___ The data

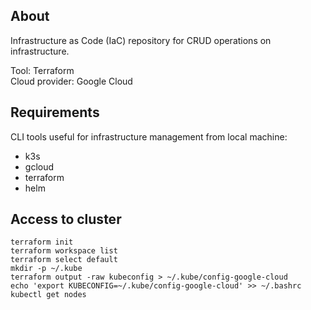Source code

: ## About
Infrastructure as Code (IaC) repository for CRUD operations on infrastructure.  

Tool: Terraform  
Cloud provider: Google Cloud

## Requirements
CLI tools useful for infrastructure management from local machine:
- k3s
- gcloud
- terraform
- helm

## Access to cluster
```
terraform init
terraform workspace list
terraform select default
mkdir -p ~/.kube
terraform output -raw kubeconfig > ~/.kube/config-google-cloud
echo 'export KUBECONFIG=~/.kube/config-google-cloud' >> ~/.bashrc
kubectl get nodes
```
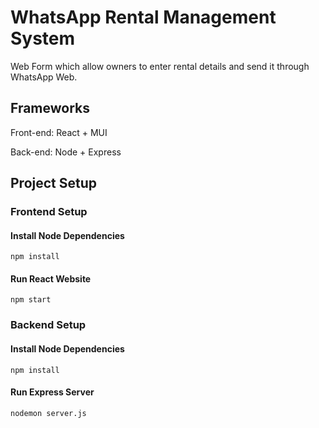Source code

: # WhatsApp Rental Management System

Web Form which allow owners to enter rental details and send it through WhatsApp Web.

## Frameworks

Front-end: React + MUI

Back-end: Node + Express

## Project Setup
### Frontend Setup

#### Install Node Dependencies

```
npm install
```

#### Run React Website

```
npm start
```

### Backend Setup

#### Install Node Dependencies

```
npm install
```

#### Run Express Server

```
nodemon server.js
```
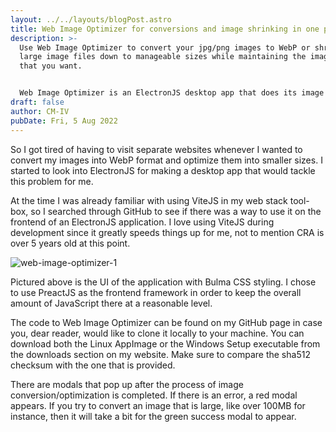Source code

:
 ```yaml
---
layout: ../../layouts/blogPost.astro
title: Web Image Optimizer for conversions and image shrinking in one place
description: >-
  Use Web Image Optimizer to convert your jpg/png images to WebP or shrink your
  large image files down to manageable sizes while maintaining the image quality
  that you want.


  Web Image Optimizer is an ElectronJS desktop app that does its image processing calculations with NodeJS in the backend of the app, effectively keeping good security practices in mind.
draft: false
author: CM-IV
pubDate: Fri, 5 Aug 2022
---
```


So I got tired of having to visit separate websites whenever I wanted to convert my images into WebP format and optimize them into smaller sizes.  I started to look into ElectronJS for making a desktop app that would tackle this problem for me.

At the time I was already familiar with using ViteJS in my web stack tool-box, so I searched through GitHub to see if there was a way to use it on the frontend of an ElectronJS application.  I love using ViteJS during development since it greatly speeds things up for me, not to mention CRA is over 5 years old at this point.


<img class="image" alt="web-image-optimizer-1" src="https://ik.imagekit.io/xbkhabiqcy9/img/wio_r0nJDt3jS.webp?ik-sdk-version=javascript-1.4.3&updatedAt=1659720463963" width={860} height={392} alt="Web Image Optimizer Photo 1" />

Pictured above is the UI of the application with Bulma CSS styling.  I chose to use PreactJS as the frontend framework in order to keep the overall amount of JavaScript there at a reasonable level.

The code to Web Image Optimizer can be found on my GitHub page in case you, dear reader, would like to clone it locally to your machine.  You can download both the Linux AppImage or the Windows Setup executable from the downloads section on my website.  Make sure to compare the sha512 checksum with the one that is provided.

There are modals that pop up after the process of image conversion/optimization is completed.  If there is an error, a red modal appears.  If you try to convert an image that is large, like over 100MB for instance, then it will take a bit for the green success modal to appear.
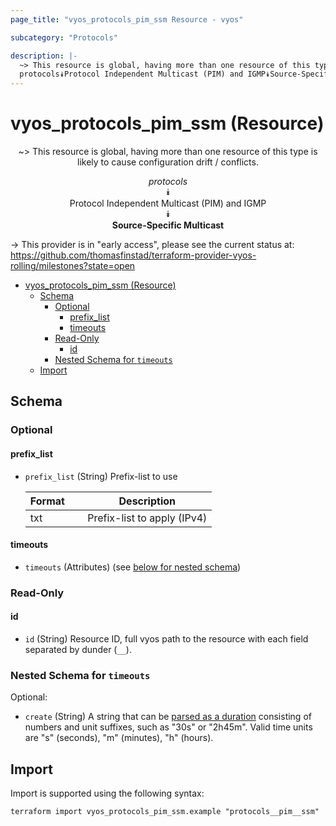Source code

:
 ```yaml
---
page_title: "vyos_protocols_pim_ssm Resource - vyos"

subcategory: "Protocols"

description: |-
  ~> This resource is global, having more than one resource of this type is likely to cause configuration drift / conflicts.
  protocols⯯Protocol Independent Multicast (PIM) and IGMP⯯Source-Specific Multicast
---
```


# vyos_protocols_pim_ssm (Resource)
<center>

~> This resource is global, having more than one resource of this type is likely to cause configuration drift / conflicts.

*protocols*  
⯯  
Protocol Independent Multicast (PIM) and IGMP  
⯯  
**Source-Specific Multicast**


</center>

-> This provider is in "early access", please see the current status at: https://github.com/thomasfinstad/terraform-provider-vyos-rolling/milestones?state=open

<!--TOC-->

- [vyos_protocols_pim_ssm (Resource)](#vyos_protocols_pim_ssm-resource)
  - [Schema](#schema)
    - [Optional](#optional)
      - [prefix_list](#prefix_list)
      - [timeouts](#timeouts)
    - [Read-Only](#read-only)
      - [id](#id)
    - [Nested Schema for `timeouts`](#nested-schema-for-timeouts)
  - [Import](#import)

<!--TOC-->

<!-- schema generated by tfplugindocs -->
## Schema

### Optional

#### prefix_list
- `prefix_list` (String) Prefix-list to use

    |  Format  &emsp;|  Description                  |
    |----------|-------------------------------|
    |  txt     &emsp;|  Prefix-list to apply (IPv4)  |
#### timeouts
- `timeouts` (Attributes) (see [below for nested schema](#nestedatt--timeouts))

### Read-Only

#### id
- `id` (String) Resource ID, full vyos path to the resource with each field separated by dunder (`__`).

<a id="nestedatt--timeouts"></a>
### Nested Schema for `timeouts`

Optional:

- `create` (String) A string that can be [parsed as a duration](https://pkg.go.dev/time#ParseDuration) consisting of numbers and unit suffixes, such as &#34;30s&#34; or &#34;2h45m&#34;. Valid time units are &#34;s&#34; (seconds), &#34;m&#34; (minutes), &#34;h&#34; (hours).

## Import

Import is supported using the following syntax:

```shell
terraform import vyos_protocols_pim_ssm.example "protocols__pim__ssm"
```
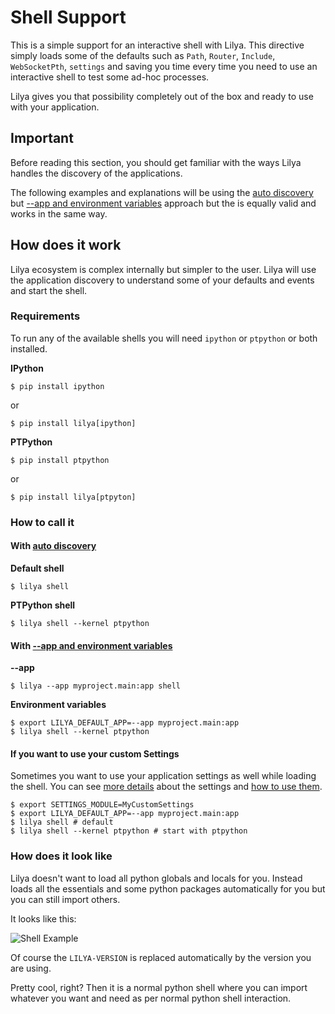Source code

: # Shell Support

This is a simple support for an interactive shell with Lilya. This directive simply loads some
of the defaults such as `Path`, `Router`, `Include`, `WebSocketPth`, `settings` and saving you
time every time you need to use an interactive shell to test some ad-hoc processes.

Lilya gives you that possibility completely out of the box and ready to use with your
application.

## Important

Before reading this section, you should get familiar with the ways Lilya handles the discovery
of the applications.

The following examples and explanations will be using the [auto discovery](./discovery.md#auto-discovery)
but [--app and environment variables](./discovery.md##environment-variables) approach but the
is equally valid and works in the same way.

## How does it work

Lilya ecosystem is complex internally but simpler to the user. Lilya will use the application
discovery to understand some of your defaults and events and start the shell.

### Requirements

To run any of the available shells you will need `ipython` or `ptpython` or both installed.

**IPython**

```shell
$ pip install ipython
```

or

```shell
$ pip install lilya[ipython]
```

**PTPython**

```shell
$ pip install ptpython
```

or

```shell
$ pip install lilya[ptpyton]
```

### How to call it

#### With [auto discovery](./discovery.md#auto-discovery)

**Default shell**

```shell
$ lilya shell
```

**PTPython shell**

```shell
$ lilya shell --kernel ptpython
```

#### With [--app and environment variables](./discovery.md##environment-variables)

**--app**

```shell
$ lilya --app myproject.main:app shell
```

**Environment variables**

```shell
$ export LILYA_DEFAULT_APP=--app myproject.main:app
$ lilya shell --kernel ptpython
```

#### If you want to use your custom Settings

Sometimes you want to use your application settings as well while loading the shell. You can see
[more details](../settings.md) about the settings and [how to use them](../settings.md).

```shell
$ export SETTINGS_MODULE=MyCustomSettings
$ export LILYA_DEFAULT_APP=--app myproject.main:app
$ lilya shell # default
$ lilya shell --kernel ptpython # start with ptpython
```

### How does it look like

Lilya doesn't want to load all python globals and locals for you. Instead loads all the
essentials and some python packages automatically for you but you can still import others.

It looks like this:

<img src="https://res.cloudinary.com/dymmond/image/upload/v1707906253/lilya/wlhsrvtrpvgdvvbl75fc.png" alt='Shell Example'>

Of course the `LILYA-VERSION` is replaced automatically by the version you are using.

Pretty cool, right? Then it is a normal python shell where you can import whatever you want and
need as per normal python shell interaction.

______

Leave the pictures aside and output each entry exactly as it stands.

Source code

: ## About
Infrastructure as Code (IaC) repository for CRUD operations on infrastructure.  

Tool: Terraform  
Cloud provider: Google Cloud

## Requirements
CLI tools useful for infrastructure management from local machine:
- k3s
- gcloud
- terraform
- helm

## Access to cluster
```
terraform init
terraform workspace list
terraform select default
mkdir -p ~/.kube
terraform output -raw kubeconfig > ~/.kube/config-google-cloud
echo 'export KUBECONFIG=~/.kube/config-google-cloud' >> ~/.bashrc
kubectl get nodes
```
Source code

: # WhatsApp Rental Management System

Web Form which allow owners to enter rental details and send it through WhatsApp Web.

## Frameworks

Front-end: React + MUI

Back-end: Node + Express

## Project Setup
### Frontend Setup

#### Install Node Dependencies

```
npm install
```

#### Run React Website

```
npm start
```

### Backend Setup

#### Install Node Dependencies

```
npm install
```

#### Run Express Server

```
nodemon server.js
```
Source code

:
 ```yaml
---
layout: ../../layouts/blogPost.astro
title: Web Image Optimizer for conversions and image shrinking in one place
description: >-
  Use Web Image Optimizer to convert your jpg/png images to WebP or shrink your
  large image files down to manageable sizes while maintaining the image quality
  that you want.


  Web Image Optimizer is an ElectronJS desktop app that does its image processing calculations with NodeJS in the backend of the app, effectively keeping good security practices in mind.
draft: false
author: CM-IV
pubDate: Fri, 5 Aug 2022
---
```


So I got tired of having to visit separate websites whenever I wanted to convert my images into WebP format and optimize them into smaller sizes.  I started to look into ElectronJS for making a desktop app that would tackle this problem for me.

At the time I was already familiar with using ViteJS in my web stack tool-box, so I searched through GitHub to see if there was a way to use it on the frontend of an ElectronJS application.  I love using ViteJS during development since it greatly speeds things up for me, not to mention CRA is over 5 years old at this point.


<img class="image" alt="web-image-optimizer-1" src="https://ik.imagekit.io/xbkhabiqcy9/img/wio_r0nJDt3jS.webp?ik-sdk-version=javascript-1.4.3&updatedAt=1659720463963" width={860} height={392} alt="Web Image Optimizer Photo 1" />

Pictured above is the UI of the application with Bulma CSS styling.  I chose to use PreactJS as the frontend framework in order to keep the overall amount of JavaScript there at a reasonable level.

The code to Web Image Optimizer can be found on my GitHub page in case you, dear reader, would like to clone it locally to your machine.  You can download both the Linux AppImage or the Windows Setup executable from the downloads section on my website.  Make sure to compare the sha512 checksum with the one that is provided.

There are modals that pop up after the process of image conversion/optimization is completed.  If there is an error, a red modal appears.  If you try to convert an image that is large, like over 100MB for instance, then it will take a bit for the green success modal to appear.
Source code

:
 ```yaml
---
page_title: "vyos_protocols_pim_ssm Resource - vyos"

subcategory: "Protocols"

description: |-
  ~> This resource is global, having more than one resource of this type is likely to cause configuration drift / conflicts.
  protocols⯯Protocol Independent Multicast (PIM) and IGMP⯯Source-Specific Multicast
---
```


# vyos_protocols_pim_ssm (Resource)
<center>

~> This resource is global, having more than one resource of this type is likely to cause configuration drift / conflicts.

*protocols*  
⯯  
Protocol Independent Multicast (PIM) and IGMP  
⯯  
**Source-Specific Multicast**


</center>

-> This provider is in "early access", please see the current status at: https://github.com/thomasfinstad/terraform-provider-vyos-rolling/milestones?state=open

<!--TOC-->

- [vyos_protocols_pim_ssm (Resource)](#vyos_protocols_pim_ssm-resource)
  - [Schema](#schema)
    - [Optional](#optional)
      - [prefix_list](#prefix_list)
      - [timeouts](#timeouts)
    - [Read-Only](#read-only)
      - [id](#id)
    - [Nested Schema for `timeouts`](#nested-schema-for-timeouts)
  - [Import](#import)

<!--TOC-->

<!-- schema generated by tfplugindocs -->
## Schema

### Optional

#### prefix_list
- `prefix_list` (String) Prefix-list to use

    |  Format  &emsp;|  Description                  |
    |----------|-------------------------------|
    |  txt     &emsp;|  Prefix-list to apply (IPv4)  |
#### timeouts
- `timeouts` (Attributes) (see [below for nested schema](#nestedatt--timeouts))

### Read-Only

#### id
- `id` (String) Resource ID, full vyos path to the resource with each field separated by dunder (`__`).

<a id="nestedatt--timeouts"></a>
### Nested Schema for `timeouts`

Optional:

- `create` (String) A string that can be [parsed as a duration](https://pkg.go.dev/time#ParseDuration) consisting of numbers and unit suffixes, such as &#34;30s&#34; or &#34;2h45m&#34;. Valid time units are &#34;s&#34; (seconds), &#34;m&#34; (minutes), &#34;h&#34; (hours).

## Import

Import is supported using the following syntax:

```shell
terraform import vyos_protocols_pim_ssm.example "protocols__pim__ssm"
```
Source code

: # Shell Support

This is a simple support for an interactive shell with Lilya. This directive simply loads some
of the defaults such as `Path`, `Router`, `Include`, `WebSocketPth`, `settings` and saving you
time every time you need to use an interactive shell to test some ad-hoc processes.

Lilya gives you that possibility completely out of the box and ready to use with your
application.

## Important

Before reading this section, you should get familiar with the ways Lilya handles the discovery
of the applications.

The following examples and explanations will be using the [auto discovery](./discovery.md#auto-discovery)
but [--app and environment variables](./discovery.md##environment-variables) approach but the
is equally valid and works in the same way.

## How does it work

Lilya ecosystem is complex internally but simpler to the user. Lilya will use the application
discovery to understand some of your defaults and events and start the shell.

### Requirements

To run any of the available shells you will need `ipython` or `ptpython` or both installed.

**IPython**

```shell
$ pip install ipython
```

or

```shell
$ pip install lilya[ipython]
```

**PTPython**

```shell
$ pip install ptpython
```

or

```shell
$ pip install lilya[ptpyton]
```

### How to call it

#### With [auto discovery](./discovery.md#auto-discovery)

**Default shell**

```shell
$ lilya shell
```

**PTPython shell**

```shell
$ lilya shell --kernel ptpython
```

#### With [--app and environment variables](./discovery.md##environment-variables)

**--app**

```shell
$ lilya --app myproject.main:app shell
```

**Environment variables**

```shell
$ export LILYA_DEFAULT_APP=--app myproject.main:app
$ lilya shell --kernel ptpython
```

#### If you want to use your custom Settings

Sometimes you want to use your application settings as well while loading the shell. You can see
[more details](../settings.md) about the settings and [how to use them](../settings.md).

```shell
$ export SETTINGS_MODULE=MyCustomSettings
$ export LILYA_DEFAULT_APP=--app myproject.main:app
$ lilya shell # default
$ lilya shell --kernel ptpython # start with ptpython
```

### How does it look like

Lilya doesn't want to load all python globals and locals for you. Instead loads all the
essentials and some python packages automatically for you but you can still import others.

It looks like this:

<img src="https://res.cloudinary.com/dymmond/image/upload/v1707906253/lilya/wlhsrvtrpvgdvvbl75fc.png" alt='Shell Example'>

Of course the `LILYA-VERSION` is replaced automatically by the version you are using.

Pretty cool, right? Then it is a normal python shell where you can import whatever you want and
need as per normal python shell interaction.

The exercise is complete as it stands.